GraphEx: A Graph-based Extraction Method for Advertiser Keyphrase Recommendation
Ashirbad Mishra, Soumik Dey, Marshall Wu, Jinyu Zhao, He Yu, Kaichen Ni, Binbin Li, Kamesh Madduri
TL;DR
GraphEx reframes keyphrase recommendation as an extraction-from-titles problem solved via per-leaf bipartite graphs, enabling permutation-based mapping of title tokens to a curated keyphrase universe. It delivers low-latency, GPU-free inference by constructing lightweight CSR graphs, enumerating candidate keyphrases through an efficient token-based expansion, and ranking via a Label Title Alignment score that favors concise, highly relevant phrases.
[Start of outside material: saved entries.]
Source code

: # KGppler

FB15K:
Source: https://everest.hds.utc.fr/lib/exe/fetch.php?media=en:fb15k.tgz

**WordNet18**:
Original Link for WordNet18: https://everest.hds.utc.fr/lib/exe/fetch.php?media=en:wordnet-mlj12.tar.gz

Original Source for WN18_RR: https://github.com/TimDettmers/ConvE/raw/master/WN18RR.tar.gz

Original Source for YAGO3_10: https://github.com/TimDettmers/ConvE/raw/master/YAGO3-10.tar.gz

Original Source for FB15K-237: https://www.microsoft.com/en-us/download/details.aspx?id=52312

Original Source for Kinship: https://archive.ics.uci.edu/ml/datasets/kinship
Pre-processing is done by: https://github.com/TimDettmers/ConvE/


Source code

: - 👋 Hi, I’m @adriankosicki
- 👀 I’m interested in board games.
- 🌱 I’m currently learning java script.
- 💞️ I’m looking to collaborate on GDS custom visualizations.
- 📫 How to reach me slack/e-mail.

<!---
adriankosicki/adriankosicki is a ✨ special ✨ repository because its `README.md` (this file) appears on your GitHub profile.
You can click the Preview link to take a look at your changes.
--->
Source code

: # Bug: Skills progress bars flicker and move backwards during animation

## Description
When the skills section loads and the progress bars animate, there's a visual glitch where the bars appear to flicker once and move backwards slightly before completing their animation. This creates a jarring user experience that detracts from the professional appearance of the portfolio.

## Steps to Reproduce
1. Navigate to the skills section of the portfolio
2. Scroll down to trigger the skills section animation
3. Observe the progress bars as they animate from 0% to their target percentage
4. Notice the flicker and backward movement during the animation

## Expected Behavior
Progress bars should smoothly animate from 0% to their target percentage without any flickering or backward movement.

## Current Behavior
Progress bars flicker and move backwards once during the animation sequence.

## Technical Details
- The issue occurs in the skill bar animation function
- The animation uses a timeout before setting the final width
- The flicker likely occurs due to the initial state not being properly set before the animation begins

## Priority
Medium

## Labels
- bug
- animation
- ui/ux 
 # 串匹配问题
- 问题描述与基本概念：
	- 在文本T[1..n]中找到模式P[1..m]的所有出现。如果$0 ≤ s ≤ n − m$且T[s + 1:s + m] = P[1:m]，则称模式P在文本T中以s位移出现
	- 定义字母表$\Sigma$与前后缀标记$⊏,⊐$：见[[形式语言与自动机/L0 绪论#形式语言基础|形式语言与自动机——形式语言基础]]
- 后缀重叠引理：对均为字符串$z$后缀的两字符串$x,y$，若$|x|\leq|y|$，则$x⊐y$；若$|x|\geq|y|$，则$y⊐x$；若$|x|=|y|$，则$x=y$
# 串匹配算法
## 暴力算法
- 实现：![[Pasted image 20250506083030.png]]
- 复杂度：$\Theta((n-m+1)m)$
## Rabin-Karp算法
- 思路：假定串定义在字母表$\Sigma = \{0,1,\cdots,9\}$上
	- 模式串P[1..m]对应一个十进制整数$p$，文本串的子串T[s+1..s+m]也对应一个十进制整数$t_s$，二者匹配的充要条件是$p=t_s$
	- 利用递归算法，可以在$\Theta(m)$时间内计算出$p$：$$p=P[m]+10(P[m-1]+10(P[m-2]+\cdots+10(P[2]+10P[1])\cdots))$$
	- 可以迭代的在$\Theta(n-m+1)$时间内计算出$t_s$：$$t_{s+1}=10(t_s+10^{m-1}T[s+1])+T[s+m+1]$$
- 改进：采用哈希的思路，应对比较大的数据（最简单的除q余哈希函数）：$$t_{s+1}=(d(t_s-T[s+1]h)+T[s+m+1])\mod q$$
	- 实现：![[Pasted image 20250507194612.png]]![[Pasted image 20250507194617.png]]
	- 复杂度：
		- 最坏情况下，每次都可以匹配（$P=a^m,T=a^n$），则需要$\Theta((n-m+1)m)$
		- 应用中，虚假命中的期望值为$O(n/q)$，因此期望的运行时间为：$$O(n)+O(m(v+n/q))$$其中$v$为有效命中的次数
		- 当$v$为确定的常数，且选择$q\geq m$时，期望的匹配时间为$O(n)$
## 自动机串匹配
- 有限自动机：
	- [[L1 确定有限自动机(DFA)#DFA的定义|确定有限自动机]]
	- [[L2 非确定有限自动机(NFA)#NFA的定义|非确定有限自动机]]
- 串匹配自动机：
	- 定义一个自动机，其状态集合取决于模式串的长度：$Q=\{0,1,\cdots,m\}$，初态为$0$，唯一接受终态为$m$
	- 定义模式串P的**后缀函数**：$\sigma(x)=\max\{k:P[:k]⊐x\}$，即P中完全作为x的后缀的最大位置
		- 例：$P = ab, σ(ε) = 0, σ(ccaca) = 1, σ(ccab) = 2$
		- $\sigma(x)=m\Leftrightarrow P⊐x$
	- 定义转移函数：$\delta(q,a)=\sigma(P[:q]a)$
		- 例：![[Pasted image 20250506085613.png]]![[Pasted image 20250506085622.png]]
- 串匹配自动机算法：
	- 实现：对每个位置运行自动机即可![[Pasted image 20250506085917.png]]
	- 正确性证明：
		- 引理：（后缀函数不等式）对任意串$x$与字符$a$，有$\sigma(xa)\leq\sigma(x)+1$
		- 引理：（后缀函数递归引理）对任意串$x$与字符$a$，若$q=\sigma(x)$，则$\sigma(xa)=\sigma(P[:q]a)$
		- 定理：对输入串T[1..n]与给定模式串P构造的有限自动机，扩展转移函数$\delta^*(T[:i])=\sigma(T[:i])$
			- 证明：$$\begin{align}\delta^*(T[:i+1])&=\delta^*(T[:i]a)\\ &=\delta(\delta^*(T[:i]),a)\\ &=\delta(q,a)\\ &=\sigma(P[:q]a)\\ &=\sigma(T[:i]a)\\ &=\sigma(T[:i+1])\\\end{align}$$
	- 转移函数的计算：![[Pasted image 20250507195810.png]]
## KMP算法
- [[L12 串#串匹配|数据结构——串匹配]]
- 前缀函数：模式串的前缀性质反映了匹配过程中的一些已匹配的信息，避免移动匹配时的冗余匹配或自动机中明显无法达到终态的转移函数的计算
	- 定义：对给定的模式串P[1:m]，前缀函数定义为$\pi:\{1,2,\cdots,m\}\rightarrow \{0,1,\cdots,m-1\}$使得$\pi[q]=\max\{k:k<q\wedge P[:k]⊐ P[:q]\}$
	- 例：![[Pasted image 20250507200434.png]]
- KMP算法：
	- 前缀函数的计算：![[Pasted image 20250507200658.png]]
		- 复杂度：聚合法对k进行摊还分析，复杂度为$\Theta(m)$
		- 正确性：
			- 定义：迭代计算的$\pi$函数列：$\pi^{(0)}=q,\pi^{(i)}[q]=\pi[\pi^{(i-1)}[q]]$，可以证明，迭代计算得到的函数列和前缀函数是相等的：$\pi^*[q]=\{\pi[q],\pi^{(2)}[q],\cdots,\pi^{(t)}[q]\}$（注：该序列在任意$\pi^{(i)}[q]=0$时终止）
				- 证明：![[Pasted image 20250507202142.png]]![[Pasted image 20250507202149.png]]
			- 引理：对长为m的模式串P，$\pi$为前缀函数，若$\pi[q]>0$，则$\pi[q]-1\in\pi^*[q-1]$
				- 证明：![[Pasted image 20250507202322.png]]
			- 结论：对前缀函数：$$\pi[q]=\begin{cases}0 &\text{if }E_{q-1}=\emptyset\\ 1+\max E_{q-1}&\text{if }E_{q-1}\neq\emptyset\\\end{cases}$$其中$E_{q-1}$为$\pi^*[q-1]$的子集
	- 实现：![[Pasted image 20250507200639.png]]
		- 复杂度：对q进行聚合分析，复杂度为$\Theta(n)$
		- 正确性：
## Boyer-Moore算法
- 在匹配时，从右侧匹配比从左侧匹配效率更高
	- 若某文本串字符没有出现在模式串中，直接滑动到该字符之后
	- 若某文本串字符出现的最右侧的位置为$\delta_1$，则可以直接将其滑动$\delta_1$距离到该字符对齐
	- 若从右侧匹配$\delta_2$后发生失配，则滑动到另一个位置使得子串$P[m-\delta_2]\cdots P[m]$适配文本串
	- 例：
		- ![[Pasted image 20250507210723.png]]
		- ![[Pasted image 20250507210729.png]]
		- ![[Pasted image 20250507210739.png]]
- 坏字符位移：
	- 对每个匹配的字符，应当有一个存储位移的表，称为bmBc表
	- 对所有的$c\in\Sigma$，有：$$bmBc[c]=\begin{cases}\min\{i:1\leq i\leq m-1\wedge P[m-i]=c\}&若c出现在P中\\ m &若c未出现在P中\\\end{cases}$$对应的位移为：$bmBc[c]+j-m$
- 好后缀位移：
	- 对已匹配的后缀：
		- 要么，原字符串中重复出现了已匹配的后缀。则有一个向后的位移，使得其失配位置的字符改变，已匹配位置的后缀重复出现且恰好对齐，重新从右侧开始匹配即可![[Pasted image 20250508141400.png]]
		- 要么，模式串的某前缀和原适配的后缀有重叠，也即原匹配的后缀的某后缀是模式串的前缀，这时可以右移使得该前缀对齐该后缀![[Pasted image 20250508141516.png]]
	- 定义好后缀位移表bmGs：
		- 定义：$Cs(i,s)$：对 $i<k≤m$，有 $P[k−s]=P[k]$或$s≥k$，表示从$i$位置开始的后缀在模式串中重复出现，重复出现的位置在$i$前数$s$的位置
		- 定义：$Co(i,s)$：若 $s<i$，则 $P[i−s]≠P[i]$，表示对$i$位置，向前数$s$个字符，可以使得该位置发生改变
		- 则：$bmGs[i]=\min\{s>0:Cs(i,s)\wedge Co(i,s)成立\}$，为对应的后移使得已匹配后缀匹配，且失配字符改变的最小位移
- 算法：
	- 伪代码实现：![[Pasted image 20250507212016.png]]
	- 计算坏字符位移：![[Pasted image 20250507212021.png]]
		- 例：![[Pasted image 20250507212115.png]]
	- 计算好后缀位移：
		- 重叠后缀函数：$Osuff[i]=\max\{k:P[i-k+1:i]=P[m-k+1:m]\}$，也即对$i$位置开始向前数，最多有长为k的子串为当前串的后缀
The approach mitigates click-data biases by decoupling recommendations from ground-truth clicks and focuses on head keyphrases under budget constraints, achieving higher diversity and broader advertiser impact in production at eBay. Empirical results, supported by a bespoke AI-based evaluation framework, show GraphEx providing significant incremental gains in revenue and GMV, along with scalable daily model refreshes and favorable latency across billions of items.
Abstract
Online sellers and advertisers are recommended keyphrases for their listed products, which they bid on to enhance their sales. One popular paradigm that generates such recommendations is Extreme Multi-Label Classification (XMC), which involves tagging/mapping keyphrases to items. We outline the limitations of using traditional item-query based tagging or mapping techniques for keyphrase recommendations on E-Commerce platforms. We introduce GraphEx, an innovative graph-based approach that recommends keyphrases to sellers using extraction of token permutations from item titles. Additionally, we demonstrate that relying on traditional metrics such as precision/recall can be misleading in practical applications, thereby necessitating a combination of metrics to evaluate performance in real-world scenarios. These metrics are designed to assess the relevance of keyphrases to items and the potential for buyer outreach. GraphEx outperforms production models at eBay, achieving the objectives mentioned above. It supports near real-time inferencing in resource-constrained production environments and scales effectively for billions of items.